Can anyone give insight as to why the socket keeps disconnecting after 23 seconds on the Sara R410? I am using a Hologram sim with the data set to unlimited. I have tried this with 3 different cloud services and each time the connection drops after 23 seconds or so.

Thank you

Update.

I have determined the cause of the dropped connection is the MQTT Keep Alive timeout. So the server(AWS in this case) is closing the socket since no data or Ping Request has been received for the timeout period specified by the client(ESP32+R410) which was set to 30 seconds. I have determined Ping Requests are being sent from the hardware to AWS but a response is not always received. There seems to be a reliability issue over the cellular connection but still trying to work that out.

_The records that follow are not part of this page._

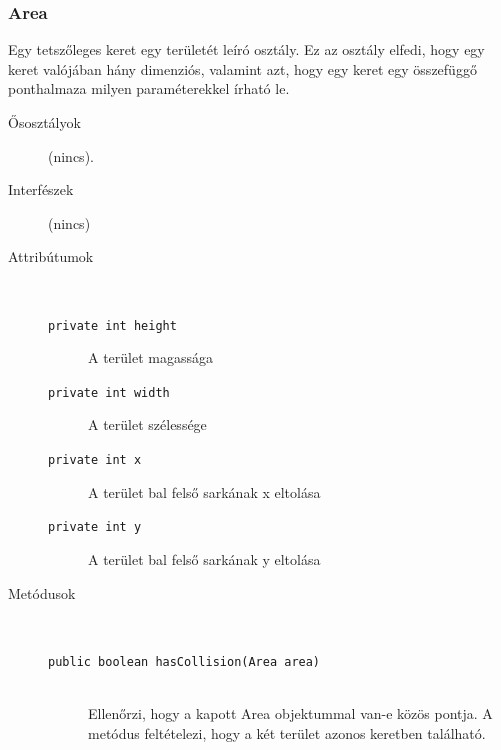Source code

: 		\subsubsection{Area}
				 Egy tetszőleges keret egy területét leíró osztály.  Ez az osztály elfedi, hogy egy keret valójában hány dimenziós,  valamint azt, hogy egy keret egy összefüggő ponthalmaza milyen   paraméterekkel írható le. 			\begin{description}


				\item[Ősosztályok] (nincs).
				\item[Interfészek] (nincs)
				\item[Attribútumok]$\ $
					\begin{description}
						\item[\texttt{private int height}] A terület magassága 
						\item[\texttt{private int width}] A terület szélessége 
						\item[\texttt{private int x}] A terület bal felső sarkának x eltolása 
						\item[\texttt{private int y}] A terület bal felső sarkának y eltolása 
					\end{description}
				\item[Metódusok]$\ $
					\begin{description}
						\item[\texttt{public boolean hasCollision(Area area)}] \hfill \\ Ellenőrzi, hogy a kapott Area objektummal van-e közös pontja.  A metódus feltételezi, hogy a két terület azonos keretben található. 
					\end{description}
			\end{description}

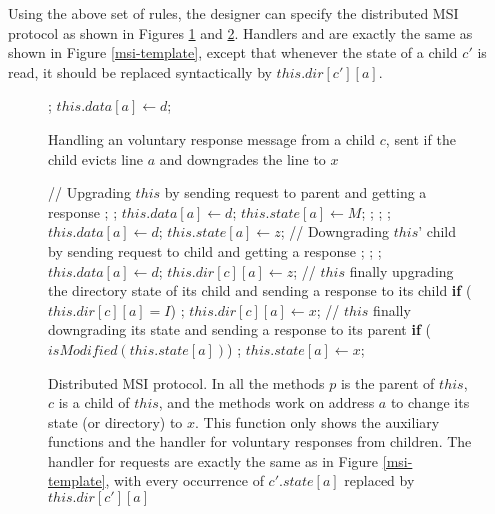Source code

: Using the above set of rules, the designer can specify the distributed MSI protocol as shown in
Figures \ref{msi-unsolicited} and \ref{realistic}. Handlers \uReq{} and \dReq{} are exactly the same as
shown in Figure \ref{msi-template}, except that whenever the state of a child
$c'$ is read, it should be replaced syntactically by $this.dir[c'][a]$.

\begin{figure}
\small
\begin{algorithmic}
    \State \receive{} ;
    \State $this.data[a] \gets d$;
  \EndIf
\EndProc
\end{algorithmic}
\caption{Handling an voluntary response message from a child $c$, sent if the
child evicts line $a$ and downgrades the line to $x$}
\label{msi-unsolicited}
\end{figure}

\begin{figure}
\small

\begin{algorithmic}
\State // Upgrading $this$ by sending request to parent and getting a response
    \State \send{} ;
    \State \receive{} ;
    \State $this.data[a] \gets d$;
    \State $this.state[a] \gets M$;
  \Else
  \State \send{} ;
  \State \receive{} ;
    \State \receive{} ;
    \State $this.data[a] \gets d$;
  \EndIf
  \State $this.state[a] \gets z$;
  \EndIf
\EndProc
\State // Downgrading $this$' child by sending request to child and getting a
response
  \State \send{} ;
  \State \receive{} ;
    \State \receive{} ;
    \State $this.data[a] \gets d$;
  \EndIf
  \State $this.dir[c][a] \gets z$;
\EndProc
\State // $this$ finally upgrading the directory state of its child and sending
a response to its child
  \State \textbf{if} ($this.dir[c][a] = I$)
  \State \;\;\;\; \send{} ;
  \State $this.dir[c][a] \gets x$;
\EndProc
\State // $this$ finally downgrading its state and sending a response to its
parent
  \State \textbf{if} ($isModified(this.state[a])$)
  \State \;\;\;\; \send{} ;
  \State $this.state[a] \gets x$;
\EndProc
\end{algorithmic}
\caption{Distributed MSI protocol. In all the methods $p$ is the parent of
$this$, $c$ is a child of $this$, and the methods work on address $a$ to change
its state (or directory) to $x$. This function only shows the auxiliary
functions and the handler for voluntary responses from children. The handler
for requests are exactly the same as in Figure \ref{msi-template}, with every
occurrence of $c'.state[a]$ replaced by $this.dir[c'][a]$}
\label{realistic}
\end{figure}

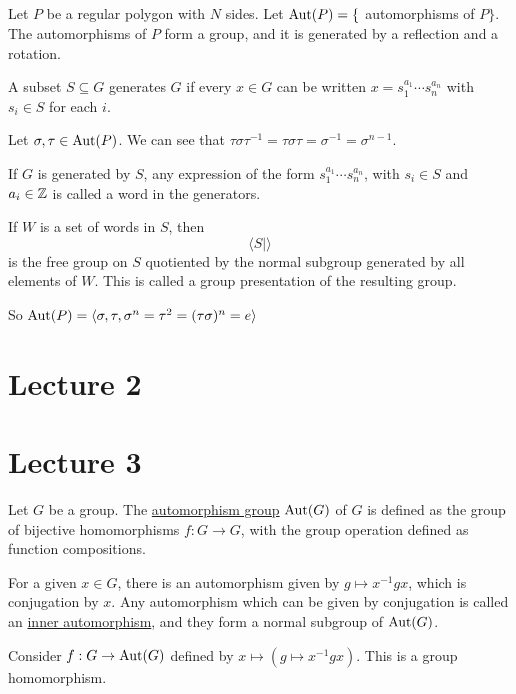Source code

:\documentclass[x11names,reqno,14pt]{extarticle}
\begin{document}
\subsection*{}

Let $P$ be a regular polygon with $N$ sides. Let ${\mathrm{Aut}}(P) = \{$ automorphisms of $P\}$. The automorphisms of $P$ form a group, and it is generated by a reflection and a rotation. 


A subset $S \subseteq G$ generates $G$ if every $x \in G$ can be written $x = s_1^{a_1}\cdots s_n^{a_n}$ with $s_i \in S$ for each $i$. 

Let $\sigma, \tau \in {\mathrm{Aut}}(P)$. We can see that $\tau\sigma\tau^{-1} = \tau\sigma\tau = \sigma^{-1} = \sigma^{n - 1}$. 

If $G$ is generated by $S$, any expression of the form $s_1^{a_1}\cdots s_n^{a_n}$, with $s_i \in S$ and $a_i \in \mathbb{Z}$ is called a word in the generators. 

If $W$ is a set of words in $S$, then 
\[
\langle S \mid \rangle
\]
is the free group on $S$ quotiented by the normal subgroup generated by all elements of $W$. This is called a group presentation of the resulting group. 

So ${\mathrm{Aut}}(P) = \langle \sigma, \tau, \sigma^n = \tau^2 = (\tau\sigma)^n = e\rangle$

\section*{Lecture 2}



\section*{Lecture 3}


Let $G$ be a group. The \underline{automorphism group} ${\mathrm{Aut}}(G)$ of $G$ is defined as the group of bijective homomorphisms $f:G\to G$, with the group operation defined as function compositions. 

For a given $x \in G$, there is an automorphism given by $g \mapsto x^{-1}gx$, which is conjugation by $x$. Any automorphism which can be given by conjugation is called an \underline{inner automorphism}, and they form a normal subgroup of ${\mathrm{Aut}}(G)$. 

\claim Consider $f:G\to{\mathrm{Aut}}(G)$ defined by $x \mapsto (g \mapsto x^{-1}gx)$. This is a group homomorphism. 
\end{document}
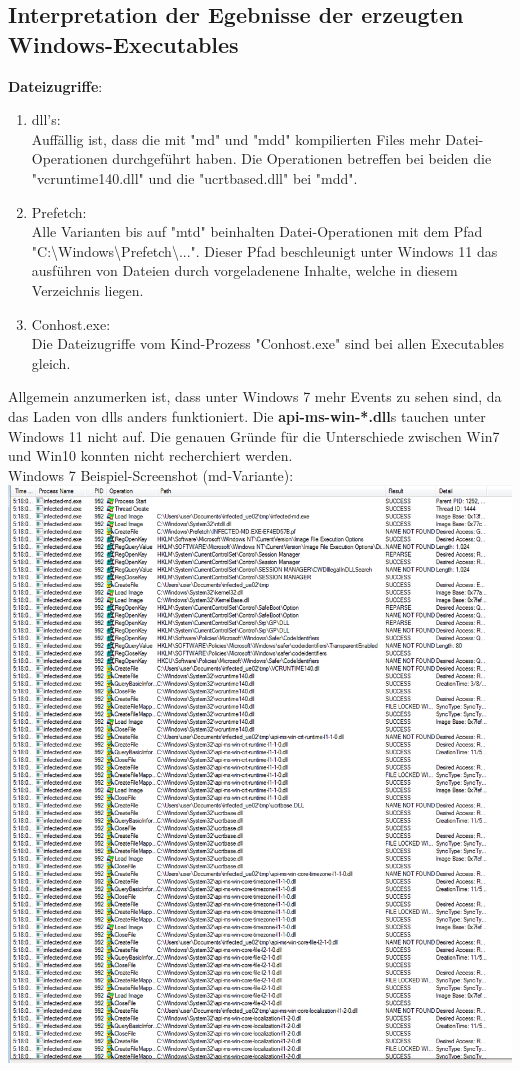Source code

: \documentclass{article}
\begin{document}
	\subsection*{Interpretation der Egebnisse der erzeugten Windows-Executables}
	\textbf{Dateizugriffe}:\\
	\begin{enumerate}
		\item dll's:\\
		Auffällig ist, dass die mit "md" und "mdd" kompilierten Files mehr Datei-Operationen durchgeführt haben. Die Operationen betreffen bei beiden die "vcruntime140.dll" und die "ucrtbased.dll" bei "mdd".
		\item Prefetch:\\
		Alle Varianten bis auf "mtd" beinhalten Datei-Operationen mit dem Pfad "C:\textbackslash Windows\textbackslash Prefetch\textbackslash ...". Dieser Pfad beschleunigt unter Windows 11 das ausführen von Dateien durch vorgeladenene Inhalte, welche in diesem Verzeichnis liegen.
		\item Conhost.exe:\\
		Die Dateizugriffe vom Kind-Prozess "Conhost.exe" sind bei allen Executables gleich.
	\end{enumerate}
	Allgemein anzumerken ist, dass unter Windows 7 mehr Events zu sehen sind, da das Laden von dlls anders funktioniert. Die \textbf{api-ms-win-*.dll}s tauchen unter Windows 11 nicht auf. Die genauen Gründe für die Unterschiede zwischen Win7 und Win10 konnten nicht recherchiert werden.\\
	Windows 7 Beispiel-Screenshot (md-Variante):\\
	\includegraphics[width=0.7\linewidth]{"pictures/1.7 event class file2"}\\
	
\end{document}
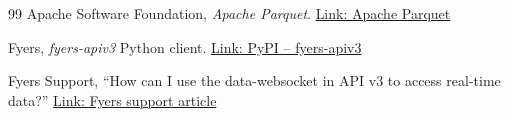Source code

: \documentclass[11pt,a4paper]{article}
\begin{document}
\begin{thebibliography}{99}
 Apache Software Foundation, \emph{Apache Parquet}.
\href{https://parquet.apache.org/}{Link: Apache Parquet}

 Fyers, \emph{fyers-apiv3} Python client.
\href{https://pypi.org/project/fyers-apiv3/}{Link: PyPI -- fyers-apiv3}

 Fyers Support,
``How can I use the data-websocket in API v3 to access real-time data?''
\href{https://support.fyers.in/portal/en/kb/articles/how-can-i-use-the-data-websocket-in-api-v3-to-access-real-time-data}{Link: Fyers support article}

\end{thebibliography}
\end{document}
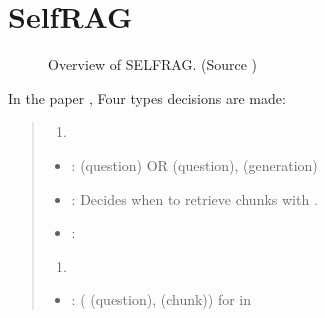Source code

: \documentclass[letterpaper,11pt,english]{sphinxmanual}
\begin{document}
\section{Self\sphinxhyphen{}RAG}
\label{\detokenize{rag:self-rag}}\label{\detokenize{rag:ch-self-rag}}
\begin{figure}[htbp]
\centering
\capstart

\noindent{}
\caption{Overview of SELF\sphinxhyphen{}RAG. (Source )}\label{\detokenize{rag:id57}}\label{\detokenize{rag:fig-self-rag-paper}}\end{figure}

\sphinxAtStartPar
In the paper , Four types decisions are made:
\begin{quote}
\begin{enumerate}
%
\item {} 
\sphinxAtStartPar
{}

\end{enumerate}
\begin{itemize}
\item {} 
\sphinxAtStartPar
{}:
\sphinxhyphen{}  (question)
\sphinxhyphen{} OR  (question),  (generation)

\item {} 
\sphinxAtStartPar
{}:
Decides when to retrieve  chunks with .

\item {} 
\sphinxAtStartPar
{}:
\sphinxhyphen{} 
\sphinxhyphen{} 
\sphinxhyphen{} 

\end{itemize}
\begin{enumerate}
%
\setcounter{enumi}{1}
\item {} 
\sphinxAtStartPar
{}

\end{enumerate}
\begin{itemize}
\item {} 
\sphinxAtStartPar
{}:
\sphinxhyphen{} ( (question),  (chunk)) for  in 


\end{itemize}
\end{quote}
\end{document}
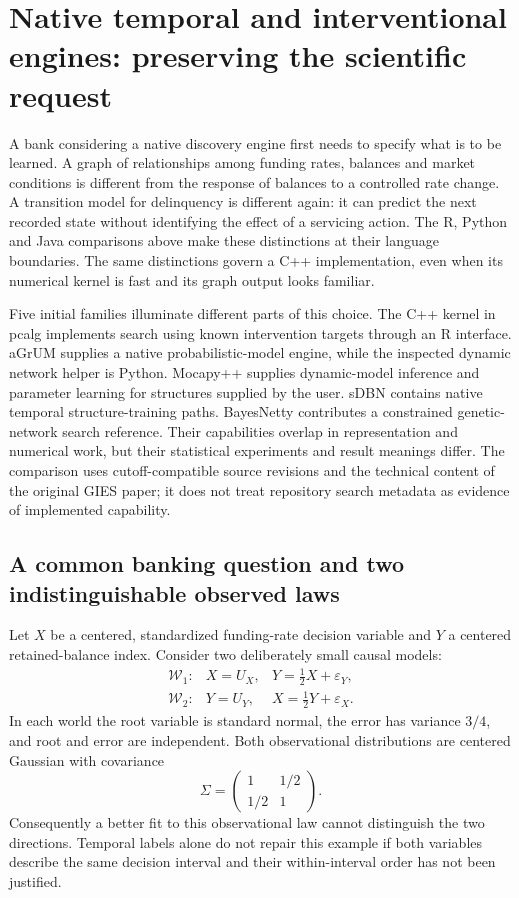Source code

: \section{Native temporal and interventional engines: preserving the scientific request}
\label{exec16:cxx-temporal}

A bank considering a native discovery engine first needs to specify what is
to be learned. A graph of relationships among funding rates, balances and
market conditions is different from the response of balances to a controlled
rate change. A transition model for delinquency is different again: it can
predict the next recorded state without identifying the effect of a servicing
action. The R, Python and Java comparisons above make these distinctions at
their language boundaries. The same distinctions govern a C++ implementation,
even when its numerical kernel is fast and its graph output looks familiar.

Five initial families illuminate different parts of this choice. The C++ kernel in
pcalg implements search using known intervention targets through an R interface.
aGrUM supplies a native probabilistic-model engine, while the inspected dynamic
network helper is Python. Mocapy++ supplies dynamic-model inference and parameter
learning for structures supplied by the user. sDBN contains native temporal
structure-training paths. BayesNetty contributes a constrained genetic-network
search reference. Their capabilities overlap in representation and numerical
work, but their statistical experiments and result meanings differ.
The comparison uses cutoff-compatible source revisions and the technical
content of the original GIES paper; it does not treat repository search
metadata as evidence of implemented capability. \citep{exec16_ct_pcalg,exec16_ct_agrum,exec16_ct_mocapy,exec16_ct_sdbn,exec16_ct_bayesnetty,exec14_pt_paper_gies}

\subsection{A common banking question and two indistinguishable observed laws}

Let $X$ be a centered, standardized funding-rate decision variable and $Y$ a
centered retained-balance index. Consider two deliberately small causal models:
\[
 \begin{array}{lll}
 \mathcal W_1:&X=U_X,&Y=\tfrac12X+\varepsilon_Y,\\
 \mathcal W_2:&Y=U_Y,&X=\tfrac12Y+\varepsilon_X.
 \end{array}
\]
In each world the root variable is standard normal, the error has variance
$3/4$, and root and error are independent. Both observational distributions
are centered Gaussian with covariance
\[
 \Sigma=\begin{pmatrix}1&1/2\\1/2&1\end{pmatrix}.
\]
Consequently a better fit to this observational law cannot distinguish the
two directions. Temporal labels alone do not repair this example if both
variables describe the same decision interval and their within-interval order
has not been justified.

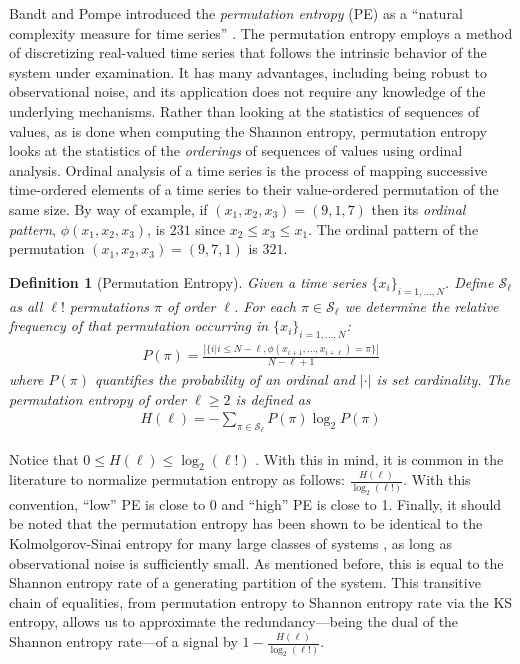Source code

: \documentclass[%
pre,
reprint,
superscriptaddress,
showpacs,
nofootinbib,
nobibnotes,
 amsmath,amssymb,
 aps,
]{revtex4-1}
\newtheorem*{mydef}{Definition}
\begin{document}
Bandt and Pompe introduced the \emph{permutation entropy} (PE) as a
``natural complexity measure for time series''
\cite{bandt2002per}. The permutation entropy employs a method of
discretizing real-valued time series that follows the intrinsic
behavior of the system under examination.  It has many advantages,
including being robust to observational noise, and its application
does not require any knowledge of the underlying mechanisms.  Rather
than looking at the statistics of sequences of values, as is done when
computing the Shannon entropy, permutation entropy looks at the
statistics of the \emph{orderings} of sequences of values using
ordinal analysis. Ordinal analysis of a time series is the process of
mapping successive time-ordered elements of a time series to their
value-ordered permutation of the same size.  By way of example, if
$(x_1, x_2, x_3) = (9, 1, 7)$ then its \emph{ordinal pattern},
$\phi(x_1, x_2, x_3)$, is $231$ since $x_2 \leq x_3 \leq x_1$.  The
ordinal pattern of the permutation $(x_1, x_2, x_3) = (9, 7, 1)$ is
$321$.

\begin{mydef}[Permutation Entropy]

  Given a time series $\{x_i\}_{i = 1,\dots,N}$. Define $\mathcal{S}_\ell$ as all $\ell!$ permutations $\pi$ of order $\ell$. For each $\pi \in \mathcal{S}_\ell$ we determine the relative frequency of that permutation occurring in $\{x_i\}_{i = 1,\dots,N}$:
  \begin{align*}
    P(\pi) = \frac{\left|\{i|i \leq N-\ell,\phi(x_{i+1},\dots,x_{i+\ell}) = \pi\}\right|}{N-\ell+1}
  \end{align*}
  where $P(\pi)$ quantifies the probability of an ordinal and
  $|\cdot|$ is set cardinality. The \emph{permutation entropy} of
  order $\ell \ge 2$ is defined as
  \begin{align*}
    H(\ell) = - \sum_{\pi \in \mathcal{S}_\ell} P(\pi) \log_2 P(\pi)
  \end{align*}

\end{mydef}

Notice that $0\le H(\ell) \le \log_2(\ell!)$ \cite{bandt2002per}.
With this in mind, it is common in the literature to normalize
permutation entropy as follows: $\frac{H(\ell)}{\log_2(\ell!)}$.  With
this convention, ``low'' PE is close to 0 and ``high'' PE is close to
1. Finally, it should be noted that the permutation entropy has been
shown to be identical to the Kolmolgorov-Sinai entropy for many large
classes of systems \cite{amigo2012permutation}, as long as
observational noise is sufficiently small. As mentioned before, this
is equal to the Shannon entropy rate of a generating partition of the
system. This transitive chain of equalities, from permutation entropy
to Shannon entropy rate via the KS entropy, allows us to approximate
the redundancy---being the dual of the Shannon entropy rate---of a
signal by $1 - \frac{H(\ell)}{\log_2(\ell!)}$.
\end{document}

Hi IOTrav, sorry to bother you, I’m working on a product that embed a cellular modem as alternative to the ethernet one.
I’m in touch with different mobile operator in order to understand what is for me a new world.
Two things for which I’m striving to get information are the

  • NAT translation table entries timeout
  • PDP Context timeout

Because both of them lead to a broken TCP connection I’m working to understand the maxinum ping period that I can use in order to keep the connection alive. This is direclty related to the idle traffic generated just to keep the MQTT connection alive and working.
With europen or even worse international roaming SIM the variety of policies used by the operators can lead to a very short ping period in order to make the application reliable. Up to know the most restrictive operator that I’ve meet is Vodafone that require a ping period less that 60 seconds. This can produce with MQTToTLS a montly traffic that can be as high as ~14MiB.
I’m wondering if your problem was related the nat or pdp timeout? Have you solved the problem lowering the MQTT PING?

Best regards
Mirko

Hello IOTrav,

I’ve a similar problem. I’ve a custom board with ESP32 connected to uBLOX SARA-R410M-02B (firmware version L0.0.00.00.05.08 [Apr 17 2019 19:34:02]). Would like to check whether you were able to send data to AWS?
If yes how you had process the data and certification? You have used certification by ublox or in ESP32?
Thanks.

@Anna
I am using the R410M with a Raspberry Pi that connects to an MQTT agent on AWS. I am using a default Mosquitto agent on AWS (ubuntu), with no special or additional configuration. I configured AWS to allow incoming traffic on the default MQTT ports. While I have experienced the 23 second time-out mentioned above, I have had no problem sending to AWS.

@IOTrav
I looked into the 23 second issue last year and if memory serves it turns out that 23 is approximately 1.5 times the default keep-alive timeout (15 seconds). I believe the MQTT client algorithm will drop the connection after 23 (= 1.5x15) seconds without a ping response. I think this was due to either a super-busy agent, or a weak link in the communications that introduced too much latency (probably the latter), In any case, the problem was transient and went away after a short time.

1 Like

Thank you very much @davidm.